If these hyperbolic, self-enriching, and mean-spirited pronouncements cause you to want to rush out with your musket to one of the street barricades now manned by the Republican guard—stop! These are feigned battle-fronts where ultimately you cannot win for the simple reason that you will have bought into the false premise that underpins the whole battle scene the Republicans have laid out. (This is what Barack Obama proved when he agreed to parley over a “grand bargain” to cut the federal budget deficit.) This smoke-screen front is where the corporate operatives and their Republican guards want you to come to fight. Where they don’t want to do battle is on the field of macro-economic reality where their arguments cannot withstand the simplest of truths and facts. That’s the battlefield you want to rush to. But you don’t need a musket (hopefully). What you need to arm yourself with is just a few of those simple truths and facts. Here’s a start:

  1. The federal government issues and spends fiat-dollars first―then it collects some of those dollars back This is like Time: it can only go in one direction. Or football: a wide receiver cannot catch a pass until after the quarter back throws the ball. Republican tax reformers want you to believe the pass is caught first, and then it’s handed back to the quarterback to throw!
  2. The federal government has to collect tax dollars for two simple reasons:
    1. First a U.S. sovereign fiat-dollar (what the federal government issues and spends as “money”) is, in fact, a tax credit: its purpose is to make available to citizens the one and only thing they can use to pay their taxes It is called a “Federal Reserve Note.” It is called that because it is, legally, a “promissory note”―and what it “promises” is that the U.S. government will accept it back as a tax payment. That’s the only promise a “Federal Reserve Note” makes.
    2. For the fiat-money system to work, the federal government has to continuously drain dollars out of the economy because new fiat-dollars are continuously being created and spent into the economy. If dollars were not consistently drained out in taxes, we’d soon be swamped in so much money the price of everything would begin to spiral out of control.
  3. If the federal government collects back fewer dollars than it has issued and spent, we call that a “deficit” because it appears to our everyday thinking that—like an undisciplined household—the government has spent more than it earned. This seems reasonable until you confront the fact that the sovereign government doesn’t “earn” Federal Reserve Notes, it “issues” them. Each Note is the government’s promise to accept the Note back as a tax payment. When the tax payment is made, the promise is fulfilled and the Federal Reserve (promissory) Note is cancelled. The Note is not something the government has “earned.” When it needs to spend again, it simply issues another Federal Reserve Note.
  4. Tax-paying citizens want the federal government to collect back fewer Federal Reserve Notes than it has issued and spent! If it collects back more of the Notes than it has spent, we—the citizens—will have to dip into our savings (or even borrow) Federal Reserve Notes in order to pay our taxes.
  5. The currency-issuing sovereign government doesn’t need our tax dollars to buy public goods and services for the simple reason that it has already bought them—which is why we, the citizens, have the Federal Reserve Notes in the first place to pay our taxes with. The federal government buys public goods and services first, then it collects back some of the Notes it paid to citizens to provide those goods and services.

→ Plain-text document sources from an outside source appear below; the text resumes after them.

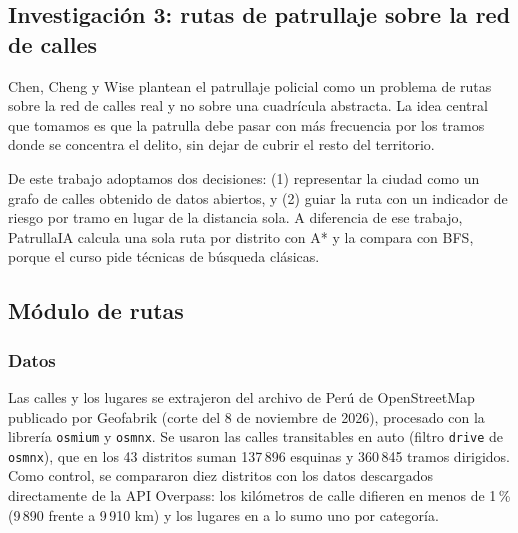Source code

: %

\subsection{Investigación 3: rutas de patrullaje sobre la red de calles}
Chen, Cheng y Wise \cite{chen2017} plantean el patrullaje policial como un problema de rutas sobre la red de calles real y no sobre una cuadrícula abstracta. La idea central que tomamos es que la patrulla debe pasar con más frecuencia por los tramos donde se concentra el delito, sin dejar de cubrir el resto del territorio. %

De este trabajo adoptamos dos decisiones: (1) representar la ciudad como un grafo de calles obtenido de datos abiertos, y (2) guiar la ruta con un indicador de riesgo por tramo en lugar de la distancia sola. A diferencia de ese trabajo, PatrullaIA calcula una sola ruta por distrito con A* y la compara con BFS, porque el curso pide técnicas de búsqueda clásicas. %

\subsection{Módulo de rutas}

\subsubsection{Datos}
Las calles y los lugares se extrajeron del archivo de Perú de OpenStreetMap publicado por Geofabrik (corte del 8 de noviembre de 2026), procesado con la librería \texttt{osmium} y \texttt{osmnx}. Se usaron las calles transitables en auto (filtro \texttt{drive} de \texttt{osmnx}), que en los 43 distritos suman 137\,896 esquinas y 360\,845 tramos dirigidos. Como control, se compararon diez distritos con los datos descargados directamente de la API Overpass: los kilómetros de calle difieren en menos de 1\,\% (9\,890 frente a 9\,910 km) y los lugares en a lo sumo uno por categoría.

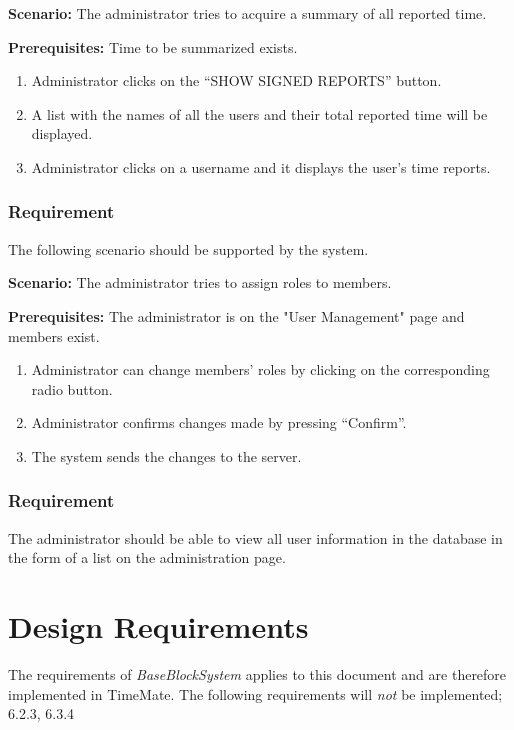 \documentclass{article}
\begin{document}
\textbf{Scenario:} The administrator tries to acquire a summary of all reported time.

\textbf{Prerequisites:} Time to be summarized exists.

\begin{enumerate}
    \item Administrator clicks on the “SHOW SIGNED REPORTS” button.
    \item A list with the names of all the users and their total reported time will be displayed.
    \item Administrator clicks on a username and it displays the user’s time reports.
\end{enumerate}

\subsubsection{Requirement}
The following scenario should be supported by the system.

\textbf{Scenario:} The administrator tries to assign roles to members.

\textbf{Prerequisites:} The administrator is on the "User Management" page and members exist.

\begin{enumerate}
    \item Administrator can change members' roles by clicking on the corresponding radio button.
    \item Administrator confirms changes made by pressing “Confirm”.
    \item The system sends the changes to the server.
    
\end{enumerate}

\subsubsection{Requirement}
The administrator should be able to view all user information in the database in the form of a list on the administration page. 

\section{Design Requirements}
\item The requirements of \emph{BaseBlockSystem} applies to this document and are therefore implemented in TimeMate. The following requirements will \emph{not} be implemented; 6.2.3, 6.3.4
\end{document}
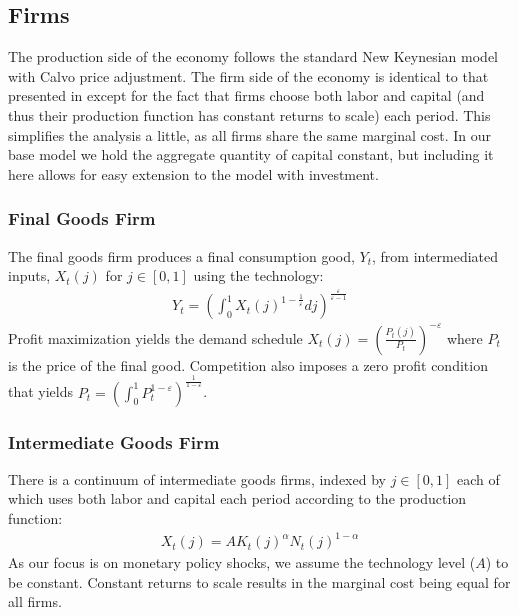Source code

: \documentclass[titlepage]{\econtex}\newcommand{\texname}{ConsumptionHeterogeneity}
\begin{document}
\subsection {Firms}
The production side of the economy follows the standard New Keynesian model with Calvo price adjustment. The firm side of the economy is identical to that presented in \cite{gali_book} except for the fact that firms choose both labor and capital (and thus their production function has constant returns to scale) each period. This simplifies the analysis a little, as all firms share the same marginal cost. In our base model we hold the aggregate quantity of capital constant, but including it here allows for easy extension to the model with investment.

\subsubsection{Final Goods Firm}
The final goods firm produces a final consumption good, $Y_t$, from intermediated inputs, $X_t(j)$ for $j \in [0,1]$ using the technology:
\begin{align*}
Y_t = \left( \int_0^1 X_t(j)^{1-\frac{1}{\varepsilon}} dj \right)^{\frac{\varepsilon}{\varepsilon-1}}
\end{align*}
Profit maximization yields the demand schedule $X_t(j) = \left(\frac{P_t(j)}{P_t}\right)^{-\varepsilon}$ where $P_t$ is the price of the final good. Competition also imposes a zero profit condition that yields $P_t = \left(\int_0^1 P_t^{1-\varepsilon}\right)^{\frac{1}{1-\varepsilon}}$.

\subsubsection{Intermediate Goods Firm}
There is a continuum of intermediate goods firms, indexed by $j \in [0,1]$ each of which uses both labor and capital each period according to the production function:
\begin{align*}
X_t(j) = A K_t(j)^\alpha N_t(j)^{1-\alpha}
\end{align*}
As our focus is on monetary policy shocks, we assume the technology level ($A$) to be constant. Constant returns to scale results in the marginal cost being equal for all firms.
\end{document}
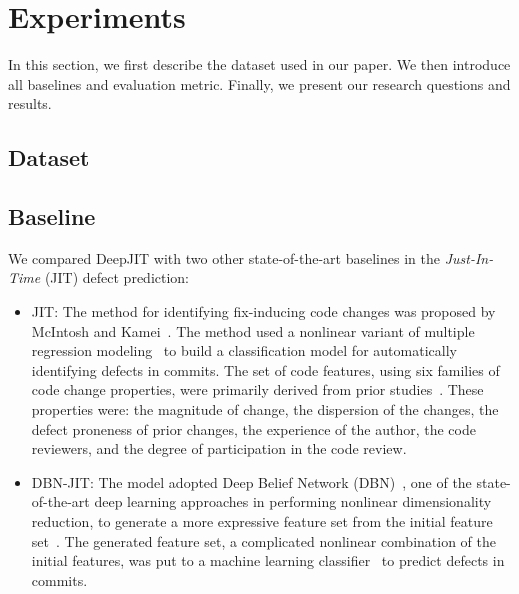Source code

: \section{Experiments}
\label{sec:exp}
In this section, we first describe the dataset used in our paper. We then introduce all baselines and evaluation metric. Finally, we present our research questions and results.

\subsection{Dataset}
\label{sec:dataset}

\subsection{Baseline}
\label{sec:baseline}
We compared DeepJIT with two other state-of-the-art baselines in the \emph{Just-In-Time} (JIT) defect prediction:
\begin{itemize}
\item JIT: The method for identifying fix-inducing code changes was proposed by McIntosh and Kamei~\cite{mcintosh2018fix}. The method used a nonlinear variant of multiple regression modeling~\cite{fox1997applied} to build a classification model for automatically identifying defects in commits. The set of code features, using six families of code change properties, were primarily derived from prior studies~\cite{Kamei:2013:LES, Kim:2008:CSC, Kononenko:2015, Mockus2000}. These properties were: the magnitude of change, the dispersion of the changes, the defect proneness of prior changes, the experience of the author, the code reviewers, and the degree of participation in the code review. 
\item DBN-JIT: The model adopted Deep Belief Network (DBN)~\cite{hinton2006reducing}, one of the state-of-the-art deep learning approaches in performing nonlinear dimensionality reduction, to generate a more expressive feature set from the initial feature set~\cite{Yang:2015:DLJ}. The generated feature set, a complicated nonlinear combination of the initial features, was put to a machine learning classifier~\cite{nasrabadi2007pattern} to predict defects in commits. 
\end{itemize}

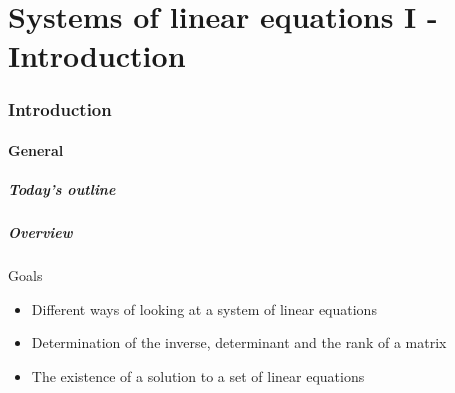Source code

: \part{Systems of linear equations I - Introduction}
\section{Introduction}
\subsection*{General}
\begin{frame}[label=contentslin1]
  \frametitle{Today's outline}
\end{frame}

\begin{frame}
  \frametitle{Overview}
  \begin{block}{Goals}
    \begin{itemize}
      \item Different ways of looking at a system of linear equations
      \item Determination of the inverse, determinant and the rank of a matrix
      \item The existence of a solution to a set of linear equations
  \end{itemize}
  \end{block}
\end{frame}

% 
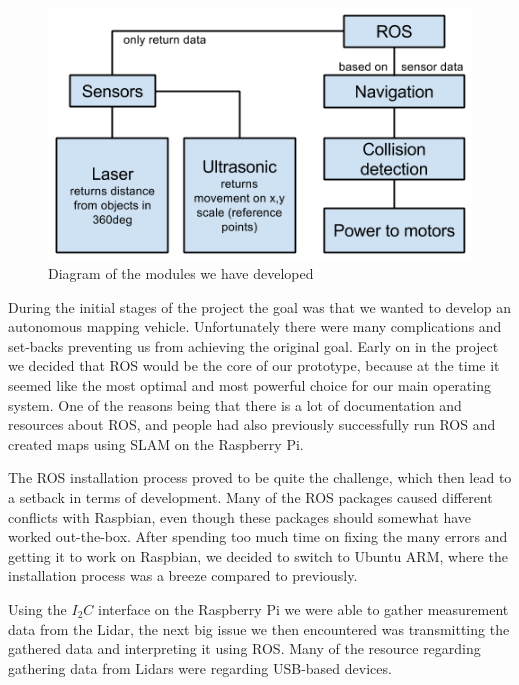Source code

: \begin{figure}[H]
	\centering
	\includegraphics[scale=.5]{images/developmentdiagram2.png}
	\caption{Diagram of the modules we have developed}
	\label{fig:developmentdiagram2}
\end{figure}

During the initial stages of the project the goal was that we wanted to develop an autonomous mapping vehicle. Unfortunately there were many complications and set-backs preventing us from achieving the original goal. 
Early on in the project we decided that ROS would be the core of our prototype, because at the time it seemed like the most optimal and most powerful choice for our main operating system. One of the reasons being that there is a lot of documentation and resources about ROS, and people had also previously successfully run ROS and created maps using SLAM on the Raspberry Pi.

The ROS installation process proved to be quite the challenge, which then lead to a setback in terms of development. Many of the ROS packages caused different conflicts with Raspbian, even though these packages should somewhat have worked out-the-box. After spending too much time on fixing the many errors and getting it to work on Raspbian, we decided to switch to Ubuntu ARM, where the installation process was a breeze compared to previously.

Using the $I_2C$ interface on the Raspberry Pi we were able to gather measurement data from the Lidar, the next big issue we then encountered was transmitting the gathered data and interpreting it using ROS. Many of the resource regarding gathering data from Lidars were regarding USB-based devices. %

These basic macro-economic facts ought to be defining the real questions in our tax-reform debate: What are the collective goods and services American families and American commerce are most in need of? How many Federal Reserve Notes will the sovereign government need to issue to pay American citizens and businesses to create and provide those collective goods and services? Given that level of federal spending, how many Federal Reserve Notes will need to be drained to maintain price stability? What is the fairest, most effective way to drain those Federal Reserve Notes out of the system? Where do excess Notes—the ones that aren’t being used to feed, clothe, and house families, that aren’t being used to invest in productive and useful products and services, that are being used instead to simply make bets in a speculative gambling casino—where do those excess Federal Reserve Notes tend to accumulate? These are the questions, I think, that should be establishing the real battleground of America’s tax-reform debate.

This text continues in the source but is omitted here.